The plot itself is an interesting idea, it is well-edited with no errors, but the writing needs a lot of work and perhaps some rethinking.
* * * * * * * * 8/10
Lyle was a character I found surprisingly easy to sympathise with. He’s uncertain of what he wants, in life or anything, with no hope or prospects coming his way. This is of course mostly due to lack of effort to make anything of himself, but then, what do you work toward if you don’t know what you want? He’s a character so uncertain of himself that he comments on how he is a different person for certain people, because that’s who they think he is. He makes a show of his life and makes a show of being… himself.
A good deal of the book is getting to know Lyle before he meets Holly, and from there focusses on their destructive relationship which doesn’t really get any oomph until they involve escorts. While anyone else might look at that as being the beginning of the end and unhealthy while it lasts, neither of these two are able to see beyond their own confusion and certainly in Lyle’s case, selfishness.

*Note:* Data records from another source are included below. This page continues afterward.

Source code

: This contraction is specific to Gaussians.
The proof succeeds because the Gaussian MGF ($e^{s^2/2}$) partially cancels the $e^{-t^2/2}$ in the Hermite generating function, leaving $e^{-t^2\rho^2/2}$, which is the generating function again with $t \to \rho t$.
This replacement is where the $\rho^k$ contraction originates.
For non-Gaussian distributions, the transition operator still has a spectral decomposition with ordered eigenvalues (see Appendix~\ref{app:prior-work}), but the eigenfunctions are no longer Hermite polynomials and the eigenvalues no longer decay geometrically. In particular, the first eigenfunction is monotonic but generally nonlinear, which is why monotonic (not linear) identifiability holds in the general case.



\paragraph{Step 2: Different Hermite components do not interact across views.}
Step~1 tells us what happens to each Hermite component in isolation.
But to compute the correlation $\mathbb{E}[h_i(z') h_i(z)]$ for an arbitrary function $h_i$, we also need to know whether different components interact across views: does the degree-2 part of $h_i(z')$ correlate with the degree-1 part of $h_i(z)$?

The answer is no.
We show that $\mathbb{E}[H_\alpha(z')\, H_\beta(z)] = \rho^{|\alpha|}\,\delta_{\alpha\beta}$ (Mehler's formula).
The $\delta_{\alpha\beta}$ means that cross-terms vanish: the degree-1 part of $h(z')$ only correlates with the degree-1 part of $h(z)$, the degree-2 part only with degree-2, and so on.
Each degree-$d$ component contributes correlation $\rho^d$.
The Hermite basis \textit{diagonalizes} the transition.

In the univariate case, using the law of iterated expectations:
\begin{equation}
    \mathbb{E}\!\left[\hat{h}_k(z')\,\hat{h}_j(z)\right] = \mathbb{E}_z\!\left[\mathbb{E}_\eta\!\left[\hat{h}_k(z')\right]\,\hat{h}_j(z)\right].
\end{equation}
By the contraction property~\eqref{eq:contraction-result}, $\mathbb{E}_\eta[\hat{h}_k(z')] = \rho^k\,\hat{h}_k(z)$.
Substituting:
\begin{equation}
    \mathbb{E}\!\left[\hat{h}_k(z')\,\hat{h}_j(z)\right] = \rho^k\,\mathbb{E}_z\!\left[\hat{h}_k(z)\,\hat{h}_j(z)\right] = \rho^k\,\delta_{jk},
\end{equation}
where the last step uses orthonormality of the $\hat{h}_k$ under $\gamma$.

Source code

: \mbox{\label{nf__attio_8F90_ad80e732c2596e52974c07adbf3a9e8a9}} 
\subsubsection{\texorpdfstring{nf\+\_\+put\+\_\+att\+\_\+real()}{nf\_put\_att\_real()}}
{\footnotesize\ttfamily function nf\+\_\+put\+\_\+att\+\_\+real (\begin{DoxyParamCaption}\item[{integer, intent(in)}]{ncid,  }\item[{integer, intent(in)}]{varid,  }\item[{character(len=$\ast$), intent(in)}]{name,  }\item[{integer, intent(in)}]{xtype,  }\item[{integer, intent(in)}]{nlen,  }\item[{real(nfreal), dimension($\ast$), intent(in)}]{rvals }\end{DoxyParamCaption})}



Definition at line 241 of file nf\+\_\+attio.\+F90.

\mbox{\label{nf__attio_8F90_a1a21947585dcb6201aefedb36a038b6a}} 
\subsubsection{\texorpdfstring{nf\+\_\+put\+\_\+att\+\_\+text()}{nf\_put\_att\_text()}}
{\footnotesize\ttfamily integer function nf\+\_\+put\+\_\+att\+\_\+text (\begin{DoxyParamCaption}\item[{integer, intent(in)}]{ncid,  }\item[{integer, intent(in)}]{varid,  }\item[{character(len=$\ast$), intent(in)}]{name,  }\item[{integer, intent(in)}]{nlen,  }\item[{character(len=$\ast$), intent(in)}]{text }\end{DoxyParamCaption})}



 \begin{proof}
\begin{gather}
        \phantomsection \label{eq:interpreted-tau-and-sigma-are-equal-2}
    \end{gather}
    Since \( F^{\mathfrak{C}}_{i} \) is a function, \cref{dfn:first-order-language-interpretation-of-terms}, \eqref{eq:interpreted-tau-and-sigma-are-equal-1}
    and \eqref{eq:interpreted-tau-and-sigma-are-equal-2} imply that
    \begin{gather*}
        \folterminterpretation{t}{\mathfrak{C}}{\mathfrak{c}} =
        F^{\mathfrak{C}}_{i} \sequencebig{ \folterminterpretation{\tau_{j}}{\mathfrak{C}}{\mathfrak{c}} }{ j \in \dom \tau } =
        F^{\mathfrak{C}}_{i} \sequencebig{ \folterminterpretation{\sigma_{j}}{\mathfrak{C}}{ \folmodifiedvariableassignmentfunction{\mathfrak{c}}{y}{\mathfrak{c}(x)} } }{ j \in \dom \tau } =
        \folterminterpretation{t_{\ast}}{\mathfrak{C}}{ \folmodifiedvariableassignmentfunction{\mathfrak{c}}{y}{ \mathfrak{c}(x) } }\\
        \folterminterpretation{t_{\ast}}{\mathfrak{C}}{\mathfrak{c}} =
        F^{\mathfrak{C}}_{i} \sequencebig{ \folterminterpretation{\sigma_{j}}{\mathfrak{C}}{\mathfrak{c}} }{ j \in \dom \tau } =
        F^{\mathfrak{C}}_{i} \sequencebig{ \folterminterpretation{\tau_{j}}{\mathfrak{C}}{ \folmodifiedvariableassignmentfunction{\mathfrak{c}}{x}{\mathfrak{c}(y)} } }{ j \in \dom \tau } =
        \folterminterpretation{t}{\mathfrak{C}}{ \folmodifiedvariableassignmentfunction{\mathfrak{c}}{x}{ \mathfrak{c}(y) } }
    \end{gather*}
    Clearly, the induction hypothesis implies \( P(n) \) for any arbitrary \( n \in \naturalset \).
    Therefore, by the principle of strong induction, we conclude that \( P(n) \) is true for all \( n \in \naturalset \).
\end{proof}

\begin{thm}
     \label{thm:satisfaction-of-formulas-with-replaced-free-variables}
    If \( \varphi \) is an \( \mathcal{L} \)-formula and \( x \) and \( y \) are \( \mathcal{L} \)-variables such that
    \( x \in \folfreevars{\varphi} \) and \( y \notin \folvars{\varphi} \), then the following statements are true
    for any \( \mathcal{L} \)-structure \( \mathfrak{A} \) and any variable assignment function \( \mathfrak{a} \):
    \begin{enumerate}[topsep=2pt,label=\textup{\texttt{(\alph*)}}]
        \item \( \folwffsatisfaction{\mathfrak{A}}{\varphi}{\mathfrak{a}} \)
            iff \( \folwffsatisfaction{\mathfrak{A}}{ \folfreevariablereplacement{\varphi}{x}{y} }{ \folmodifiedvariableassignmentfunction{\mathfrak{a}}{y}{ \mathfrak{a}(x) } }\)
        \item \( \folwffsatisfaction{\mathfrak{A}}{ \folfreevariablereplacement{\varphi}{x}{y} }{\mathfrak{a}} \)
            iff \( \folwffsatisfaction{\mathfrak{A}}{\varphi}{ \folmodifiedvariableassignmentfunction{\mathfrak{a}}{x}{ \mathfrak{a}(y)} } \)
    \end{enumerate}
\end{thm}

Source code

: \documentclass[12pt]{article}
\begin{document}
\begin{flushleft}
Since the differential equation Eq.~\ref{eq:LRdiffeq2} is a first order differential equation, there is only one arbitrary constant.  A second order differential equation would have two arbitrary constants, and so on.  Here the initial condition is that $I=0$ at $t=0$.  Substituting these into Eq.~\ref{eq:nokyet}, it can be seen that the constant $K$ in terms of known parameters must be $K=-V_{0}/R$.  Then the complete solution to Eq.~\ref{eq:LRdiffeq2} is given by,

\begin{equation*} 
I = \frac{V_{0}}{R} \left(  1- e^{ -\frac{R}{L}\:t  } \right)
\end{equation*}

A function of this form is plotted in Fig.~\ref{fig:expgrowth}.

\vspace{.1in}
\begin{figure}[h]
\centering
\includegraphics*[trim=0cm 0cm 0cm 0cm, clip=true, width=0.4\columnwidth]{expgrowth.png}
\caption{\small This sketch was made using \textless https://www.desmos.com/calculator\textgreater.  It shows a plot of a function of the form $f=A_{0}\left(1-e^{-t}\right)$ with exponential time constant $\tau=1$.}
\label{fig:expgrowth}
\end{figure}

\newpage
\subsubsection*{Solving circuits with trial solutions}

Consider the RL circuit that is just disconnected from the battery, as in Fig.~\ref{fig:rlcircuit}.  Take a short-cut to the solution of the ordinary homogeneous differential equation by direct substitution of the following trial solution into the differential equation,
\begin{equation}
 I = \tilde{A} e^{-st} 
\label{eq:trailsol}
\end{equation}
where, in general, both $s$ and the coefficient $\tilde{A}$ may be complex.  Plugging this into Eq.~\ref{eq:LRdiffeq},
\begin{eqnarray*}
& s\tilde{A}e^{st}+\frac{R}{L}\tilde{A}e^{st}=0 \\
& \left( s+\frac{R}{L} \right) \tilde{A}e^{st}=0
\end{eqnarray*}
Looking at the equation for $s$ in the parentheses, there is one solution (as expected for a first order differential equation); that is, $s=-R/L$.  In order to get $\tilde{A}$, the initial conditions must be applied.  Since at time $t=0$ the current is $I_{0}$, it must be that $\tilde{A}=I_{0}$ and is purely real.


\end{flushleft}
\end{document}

I wasn’t very fond of the ending. It went quite quickly and suddenly from a couple hell-bent on ruining their lives as fast as they can, to a rather heavy moral lesson on the dark side of ‘escorts’. I wouldn’t describe it as a happy ending in particular, though I suppose that would depend on how you see happiness coming out of a relationship like that. I’m not too sure the choice Lyle and Holly made in the end was to the benefit of either of them.
* * * * * * * * * * 10 / 10
A book of short stories inspired by Little Red Riding Hood, ranging from cheeky, bloody, impolite to considered and moral. You wouldn’t think there were so many different ways to go with one story but there is, each one an utterly unique take on one basic plot until each is a story of its own.
There’s remarkable talent here, a book that you’ll think you’ll take a few days to read before you realise you just spent your evening turning pages, disappointed that there’s not more.
* * * * * * * * * * 10/10
I was utterly delighted with the brief reference to Hitchhikers.
It’s been sat for so long on my to-read shelf, I ended up watching it on Netflix before I ever got near it. Then I googled it and found out there’s a British TV show which I still need to sit down with, and finally I remembered I have the book, gathering dust.
Svlad Cjelli, otherwise known as Dirk Gently is not a psychic, not even a little. Definitely not. It’s just coincidence.
He is a holistic detective who will find your missing cat through proving the fundamental interconnectedness of all things.
It’s exactly the kind of book you’d expect from Douglas Adams, and every bit as good as Hitchhikers.